PROBLEM DETAILS: Pictures aside, repeat every record below exactly.

RECORDS FOR THIS EXERCISE:
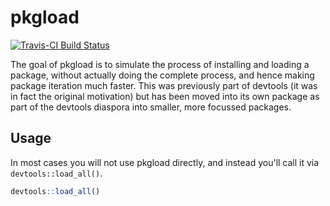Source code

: # pkgload

[![Travis-CI Build Status](https://travis-ci.org/r-pkgs/pkgload.svg?branch=master)](https://travis-ci.org/r-pkgs/pkgload)

The goal of pkgload is to simulate the process of installing and loading a package, without actually doing the complete process, and hence making package iteration much faster. This was previously part of devtools (it was in fact the original motivation) but has been moved into its own package as part of the devtools diaspora into smaller, more focussed packages.

## Usage

In most cases you will not use pkgload directly, and instead you'll call it via `devtools::load_all()`.

``` r
devtools::load_all()
```
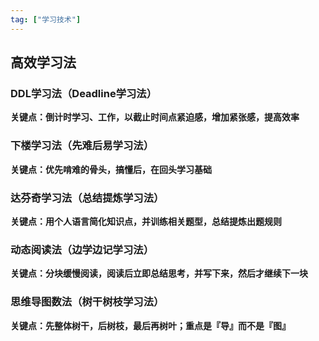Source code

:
 ```yaml
---
tag: ["学习技术"]
---
```


## 高效学习法
### DDL学习法（Deadline学习法）
**关键点：倒计时学习、工作，以截止时间点紧迫感，增加紧张感，提高效率**
### 下楼学习法（先难后易学习法）
**关键点：优先啃难的骨头，搞懂后，在回头学习基础**
### 达芬奇学习法（总结提炼学习法）
**关键点：用个人语言简化知识点，并训练相关题型，总结提炼出题规则**
### 动态阅读法（边学边记学习法）
**关键点：分块缓慢阅读，阅读后立即总结思考，并写下来，然后才继续下一块**
### 思维导图数法（树干树枝学习法）
**关键点：先整体树干，后树枝，最后再树叶；重点是『导』而不是『图』**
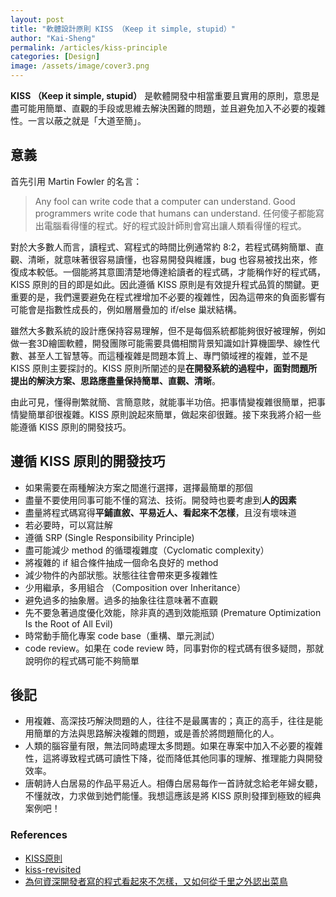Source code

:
 ```yaml
---
layout: post
title: "軟體設計原則 KISS （Keep it simple, stupid）"
author: "Kai-Sheng"
permalink: /articles/kiss-principle
categories: [Design]
image: /assets/image/cover3.png
--- 
```


**KISS （Keep it simple, stupid）** 是軟體開發中相當重要且實用的原則，意思是盡可能用簡單、直觀的手段或思維去解決困難的問題，並且避免加入不必要的複雜性。一言以蔽之就是「大道至簡」。

## **意義**
首先引用 Martin Fowler 的名言：
> Any fool can write code that a computer can understand. Good programmers write code that humans can understand.
> 任何傻子都能寫出電腦看得懂的程式。好的程式設計師則會寫出讓人類看得懂的程式。

對於大多數人而言，讀程式、寫程式的時間比例通常約 8:2，若程式碼夠簡單、直觀、清晰，就意味著很容易讀懂，也容易開發與維護，bug 也容易被找出來，修復成本較低。一個能將其意圖清楚地傳達給讀者的程式碼，才能稱作好的程式碼，KISS 原則的目的即是如此。因此遵循 KISS 原則是有效提升程式品質的關鍵。更重要的是，我們還要避免在程式裡增加不必要的複雜性，因為這帶來的負面影響有可能會是指數性成長的，例如層層疊加的 if/else 巢狀結構。

雖然大多數系統的設計應保持容易理解，但不是每個系統都能夠很好被理解，例如做一套3D繪圖軟體，開發團隊可能需要具備相關背景知識如計算機圖學、線性代數、甚至人工智慧等。而這種複雜是問題本質上、專門領域裡的複雜，並不是 KISS 原則主要探討的。KISS 原則所闡述的是**在開發系統的過程中，面對問題所提出的解決方案、思路應盡量保持簡單、直觀、清晰**。

由此可見，懂得刪繁就簡、言簡意賅，就能事半功倍。把事情變複雜很簡單，把事情變簡單卻很複雜。KISS 原則說起來簡單，做起來卻很難。接下來我將介紹一些能遵循 KISS 原則的開發技巧。

## **遵循 KISS 原則的開發技巧**
- 如果需要在兩種解決方案之間進行選擇，選擇最簡單的那個
- 盡量不要使用同事可能不懂的寫法、技術。開發時也要考慮到**人的因素**
- 盡量將程式碼寫得**平鋪直敘、平易近人、看起來不怎樣**，且沒有壞味道
- 若必要時，可以寫註解
- 遵循 SRP (Single Responsibility Principle)
- 盡可能減少 method 的循環複雜度（Cyclomatic complexity）
- 將複雜的 if 組合條件抽成一個命名良好的 method
- 減少物件的內部狀態。狀態往往會帶來更多複雜性
- 少用繼承，多用組合 （Composition over Inheritance）
- 避免過多的抽象層。過多的抽象往往意味著不直觀
- 先不要急著過度優化效能，除非真的遇到效能瓶頸 (Premature Optimization Is the Root of All Evil)
- 時常動手簡化專案 code base（重構、單元測試）
- code review。如果在 code review 時，同事對你的程式碼有很多疑問，那就說明你的程式碼可能不夠簡單

## **後記**
- 用複雜、高深技巧解決問題的人，往往不是最厲害的；真正的高手，往往是能用簡單的方法與思路解決複雜的問題，或是善於將問題簡化的人。
- 人類的腦容量有限，無法同時處理太多問題。如果在專案中加入不必要的複雜性，這將導致程式碼可讀性下降，從而降低其他同事的理解、推理能力與開發效率。
- 唐朝詩人白居易的作品平易近人。相傳白居易每作一首詩就念給老年婦女聽，不懂就改，力求做到她們能懂。我想這應該是將 KISS 原則發揮到極致的經典案例吧！

### **References**
- [KISS原則](https://zh.wikipedia.org/zh-tw/KISS%E5%8E%9F%E5%88%99)
- [kiss-revisited](https://enterprisecraftsmanship.com/posts/kiss-revisited/)
- [為何資深開發者寫的程式看起來不怎樣，又如何從千里之外認出菜鳥](https://medium.com/@CQD/%E7%82%BA%E4%BD%95%E8%B3%87%E6%B7%B1%E9%96%8B%E7%99%BC%E8%80%85%E5%AF%AB%E7%9A%84%E7%A8%8B%E5%BC%8F%E7%9C%8B%E8%B5%B7%E4%BE%86%E4%B8%8D%E6%80%8E%E6%A8%A3-%E5%8F%88%E5%A6%82%E4%BD%95%E5%BE%9E%E5%8D%83%E9%87%8C%E4%B9%8B%E5%A4%96%E8%AA%8D%E5%87%BA%E8%8F%9C%E9%B3%A5-c1afa754c5e4)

RESULT OF THE TASK:
Source code

: # pkgload

[![Travis-CI Build Status](https://travis-ci.org/r-pkgs/pkgload.svg?branch=master)](https://travis-ci.org/r-pkgs/pkgload)

The goal of pkgload is to simulate the process of installing and loading a package, without actually doing the complete process, and hence making package iteration much faster. This was previously part of devtools (it was in fact the original motivation) but has been moved into its own package as part of the devtools diaspora into smaller, more focussed packages.

## Usage

In most cases you will not use pkgload directly, and instead you'll call it via `devtools::load_all()`.

``` r
devtools::load_all()
```
Source code

:
 ```yaml
---
tag: ["学习技术"]
---
```


## 高效学习法
### DDL学习法（Deadline学习法）
**关键点：倒计时学习、工作，以截止时间点紧迫感，增加紧张感，提高效率**
### 下楼学习法（先难后易学习法）
**关键点：优先啃难的骨头，搞懂后，在回头学习基础**
### 达芬奇学习法（总结提炼学习法）
**关键点：用个人语言简化知识点，并训练相关题型，总结提炼出题规则**
### 动态阅读法（边学边记学习法）
**关键点：分块缓慢阅读，阅读后立即总结思考，并写下来，然后才继续下一块**
### 思维导图数法（树干树枝学习法）
**关键点：先整体树干，后树枝，最后再树叶；重点是『导』而不是『图』**
Source code

:
 ```yaml
---
layout: post
title: "軟體設計原則 KISS （Keep it simple, stupid）"
author: "Kai-Sheng"
permalink: /articles/kiss-principle
categories: [Design]
image: /assets/image/cover3.png
--- 
```


**KISS （Keep it simple, stupid）** 是軟體開發中相當重要且實用的原則，意思是盡可能用簡單、直觀的手段或思維去解決困難的問題，並且避免加入不必要的複雜性。一言以蔽之就是「大道至簡」。

## **意義**
首先引用 Martin Fowler 的名言：
> Any fool can write code that a computer can understand. Good programmers write code that humans can understand.
> 任何傻子都能寫出電腦看得懂的程式。好的程式設計師則會寫出讓人類看得懂的程式。

對於大多數人而言，讀程式、寫程式的時間比例通常約 8:2，若程式碼夠簡單、直觀、清晰，就意味著很容易讀懂，也容易開發與維護，bug 也容易被找出來，修復成本較低。一個能將其意圖清楚地傳達給讀者的程式碼，才能稱作好的程式碼，KISS 原則的目的即是如此。因此遵循 KISS 原則是有效提升程式品質的關鍵。更重要的是，我們還要避免在程式裡增加不必要的複雜性，因為這帶來的負面影響有可能會是指數性成長的，例如層層疊加的 if/else 巢狀結構。

雖然大多數系統的設計應保持容易理解，但不是每個系統都能夠很好被理解，例如做一套3D繪圖軟體，開發團隊可能需要具備相關背景知識如計算機圖學、線性代數、甚至人工智慧等。而這種複雜是問題本質上、專門領域裡的複雜，並不是 KISS 原則主要探討的。KISS 原則所闡述的是**在開發系統的過程中，面對問題所提出的解決方案、思路應盡量保持簡單、直觀、清晰**。

由此可見，懂得刪繁就簡、言簡意賅，就能事半功倍。把事情變複雜很簡單，把事情變簡單卻很複雜。KISS 原則說起來簡單，做起來卻很難。接下來我將介紹一些能遵循 KISS 原則的開發技巧。

## **遵循 KISS 原則的開發技巧**
- 如果需要在兩種解決方案之間進行選擇，選擇最簡單的那個
- 盡量不要使用同事可能不懂的寫法、技術。開發時也要考慮到**人的因素**
- 盡量將程式碼寫得**平鋪直敘、平易近人、看起來不怎樣**，且沒有壞味道
- 若必要時，可以寫註解
- 遵循 SRP (Single Responsibility Principle)
- 盡可能減少 method 的循環複雜度（Cyclomatic complexity）
- 將複雜的 if 組合條件抽成一個命名良好的 method
- 減少物件的內部狀態。狀態往往會帶來更多複雜性
- 少用繼承，多用組合 （Composition over Inheritance）
- 避免過多的抽象層。過多的抽象往往意味著不直觀
- 先不要急著過度優化效能，除非真的遇到效能瓶頸 (Premature Optimization Is the Root of All Evil)
- 時常動手簡化專案 code base（重構、單元測試）
- code review。如果在 code review 時，同事對你的程式碼有很多疑問，那就說明你的程式碼可能不夠簡單

## **後記**
- 用複雜、高深技巧解決問題的人，往往不是最厲害的；真正的高手，往往是能用簡單的方法與思路解決複雜的問題，或是善於將問題簡化的人。
- 人類的腦容量有限，無法同時處理太多問題。如果在專案中加入不必要的複雜性，這將導致程式碼可讀性下降，從而降低其他同事的理解、推理能力與開發效率。
- 唐朝詩人白居易的作品平易近人。相傳白居易每作一首詩就念給老年婦女聽，不懂就改，力求做到她們能懂。我想這應該是將 KISS 原則發揮到極致的經典案例吧！

### **References**
- [KISS原則](https://zh.wikipedia.org/zh-tw/KISS%E5%8E%9F%E5%88%99)
- [kiss-revisited](https://enterprisecraftsmanship.com/posts/kiss-revisited/)
- [為何資深開發者寫的程式看起來不怎樣，又如何從千里之外認出菜鳥](https://medium.com/@CQD/%E7%82%BA%E4%BD%95%E8%B3%87%E6%B7%B1%E9%96%8B%E7%99%BC%E8%80%85%E5%AF%AB%E7%9A%84%E7%A8%8B%E5%BC%8F%E7%9C%8B%E8%B5%B7%E4%BE%86%E4%B8%8D%E6%80%8E%E6%A8%A3-%E5%8F%88%E5%A6%82%E4%BD%95%E5%BE%9E%E5%8D%83%E9%87%8C%E4%B9%8B%E5%A4%96%E8%AA%8D%E5%87%BA%E8%8F%9C%E9%B3%A5-c1afa754c5e4)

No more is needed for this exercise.